Which lines below mention "require"? Pick each one out.
+ + + + + + +
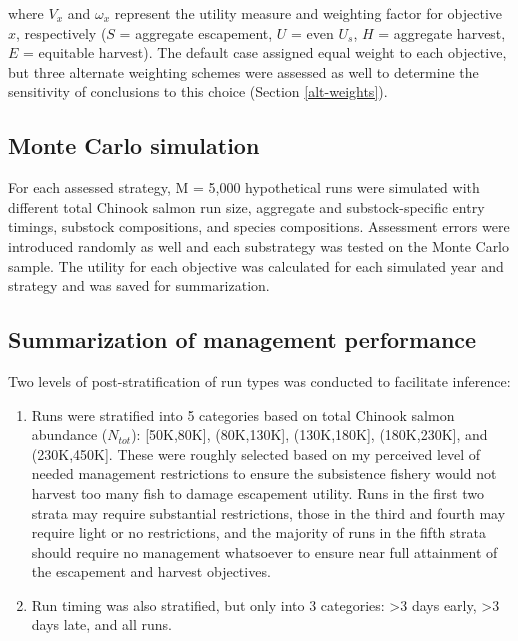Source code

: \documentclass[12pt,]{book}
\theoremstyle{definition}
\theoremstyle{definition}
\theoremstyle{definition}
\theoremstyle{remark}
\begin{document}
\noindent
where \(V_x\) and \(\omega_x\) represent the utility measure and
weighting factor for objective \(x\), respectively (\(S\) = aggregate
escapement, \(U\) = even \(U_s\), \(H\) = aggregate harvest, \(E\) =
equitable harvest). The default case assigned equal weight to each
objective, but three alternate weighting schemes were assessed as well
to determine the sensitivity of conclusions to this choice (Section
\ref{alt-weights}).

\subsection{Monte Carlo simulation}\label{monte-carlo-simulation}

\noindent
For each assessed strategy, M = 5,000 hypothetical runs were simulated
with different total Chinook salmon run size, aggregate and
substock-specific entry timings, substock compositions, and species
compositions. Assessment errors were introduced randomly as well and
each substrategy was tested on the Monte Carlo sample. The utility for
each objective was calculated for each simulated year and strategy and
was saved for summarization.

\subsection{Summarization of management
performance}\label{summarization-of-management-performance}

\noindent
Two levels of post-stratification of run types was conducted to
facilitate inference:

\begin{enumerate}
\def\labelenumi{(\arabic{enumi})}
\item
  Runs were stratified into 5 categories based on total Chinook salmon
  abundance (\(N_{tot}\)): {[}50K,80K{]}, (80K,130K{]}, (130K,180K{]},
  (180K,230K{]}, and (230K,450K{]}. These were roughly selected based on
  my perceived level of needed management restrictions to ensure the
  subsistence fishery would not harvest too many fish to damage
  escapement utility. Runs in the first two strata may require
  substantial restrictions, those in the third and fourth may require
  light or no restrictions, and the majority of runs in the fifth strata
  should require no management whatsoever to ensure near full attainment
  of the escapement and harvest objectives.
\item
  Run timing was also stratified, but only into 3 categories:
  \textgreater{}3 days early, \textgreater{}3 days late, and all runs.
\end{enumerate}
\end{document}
+ + + + + + +
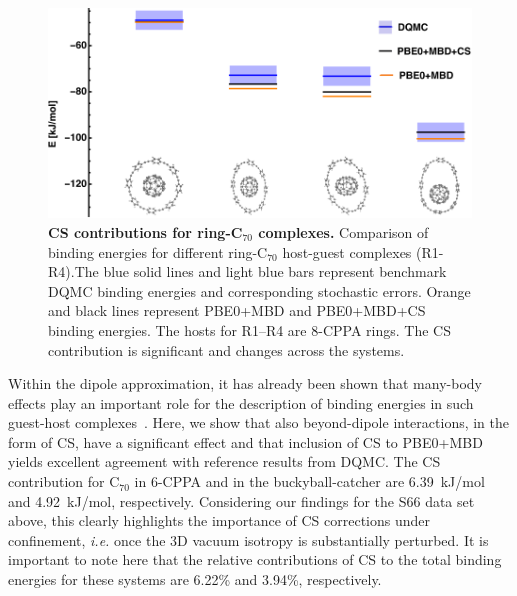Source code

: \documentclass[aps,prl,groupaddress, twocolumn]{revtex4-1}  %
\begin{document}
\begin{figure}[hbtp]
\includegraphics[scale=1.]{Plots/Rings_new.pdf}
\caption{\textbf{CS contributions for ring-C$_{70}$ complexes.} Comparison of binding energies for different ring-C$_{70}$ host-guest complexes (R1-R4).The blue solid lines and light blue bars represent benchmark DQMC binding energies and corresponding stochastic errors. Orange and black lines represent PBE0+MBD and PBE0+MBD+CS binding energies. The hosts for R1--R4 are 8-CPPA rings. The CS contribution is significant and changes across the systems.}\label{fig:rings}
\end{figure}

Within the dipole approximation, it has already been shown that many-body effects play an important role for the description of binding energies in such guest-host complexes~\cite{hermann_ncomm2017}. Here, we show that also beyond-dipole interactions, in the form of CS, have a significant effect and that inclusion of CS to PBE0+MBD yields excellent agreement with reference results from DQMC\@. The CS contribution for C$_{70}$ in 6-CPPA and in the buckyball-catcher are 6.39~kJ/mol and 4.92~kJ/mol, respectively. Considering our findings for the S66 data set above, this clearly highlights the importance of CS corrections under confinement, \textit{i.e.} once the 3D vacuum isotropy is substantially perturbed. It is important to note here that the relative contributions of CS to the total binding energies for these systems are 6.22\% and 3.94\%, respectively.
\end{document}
+ + + + + + +
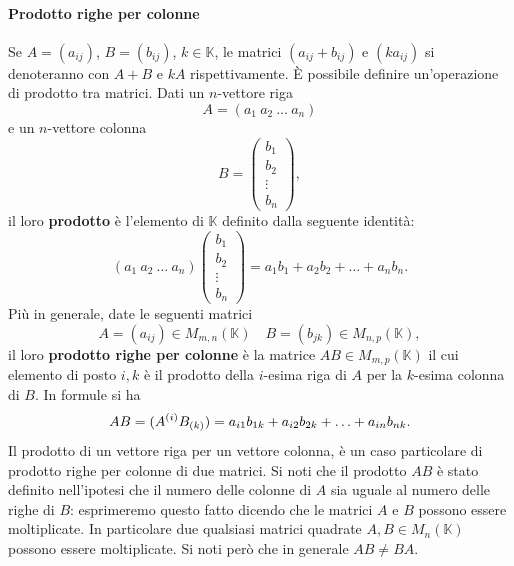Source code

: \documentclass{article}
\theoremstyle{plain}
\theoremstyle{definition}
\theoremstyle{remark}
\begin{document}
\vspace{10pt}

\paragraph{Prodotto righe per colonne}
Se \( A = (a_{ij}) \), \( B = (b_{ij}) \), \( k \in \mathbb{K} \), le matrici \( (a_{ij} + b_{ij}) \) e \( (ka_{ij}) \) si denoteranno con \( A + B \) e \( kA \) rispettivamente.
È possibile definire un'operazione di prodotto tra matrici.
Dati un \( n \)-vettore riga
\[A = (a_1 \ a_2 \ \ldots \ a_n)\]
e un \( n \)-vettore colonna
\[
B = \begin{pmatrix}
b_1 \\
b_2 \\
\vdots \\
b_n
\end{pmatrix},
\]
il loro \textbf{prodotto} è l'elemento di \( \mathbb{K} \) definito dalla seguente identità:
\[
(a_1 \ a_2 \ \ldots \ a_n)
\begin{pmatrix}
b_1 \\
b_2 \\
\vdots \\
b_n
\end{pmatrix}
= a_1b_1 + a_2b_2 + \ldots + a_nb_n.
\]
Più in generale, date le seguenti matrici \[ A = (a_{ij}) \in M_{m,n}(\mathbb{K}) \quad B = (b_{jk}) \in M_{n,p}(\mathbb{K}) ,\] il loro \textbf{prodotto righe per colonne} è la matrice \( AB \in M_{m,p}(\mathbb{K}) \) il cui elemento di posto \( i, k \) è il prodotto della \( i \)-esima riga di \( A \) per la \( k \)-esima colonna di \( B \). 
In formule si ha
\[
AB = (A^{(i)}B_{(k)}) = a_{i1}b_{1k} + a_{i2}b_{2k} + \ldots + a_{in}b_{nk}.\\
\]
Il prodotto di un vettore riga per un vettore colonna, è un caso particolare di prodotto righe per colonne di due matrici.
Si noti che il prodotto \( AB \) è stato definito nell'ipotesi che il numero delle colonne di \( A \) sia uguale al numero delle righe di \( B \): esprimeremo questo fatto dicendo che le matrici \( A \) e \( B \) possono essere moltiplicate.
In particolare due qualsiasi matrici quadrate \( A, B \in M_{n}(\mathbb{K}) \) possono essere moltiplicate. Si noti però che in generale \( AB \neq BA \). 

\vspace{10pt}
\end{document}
+ + + + + + +
- _Reply_:
  escapement utility. Runs in the first two strata may require
  substantial restrictions, those in the third and fourth may require
  should require no management whatsoever to ensure near full attainment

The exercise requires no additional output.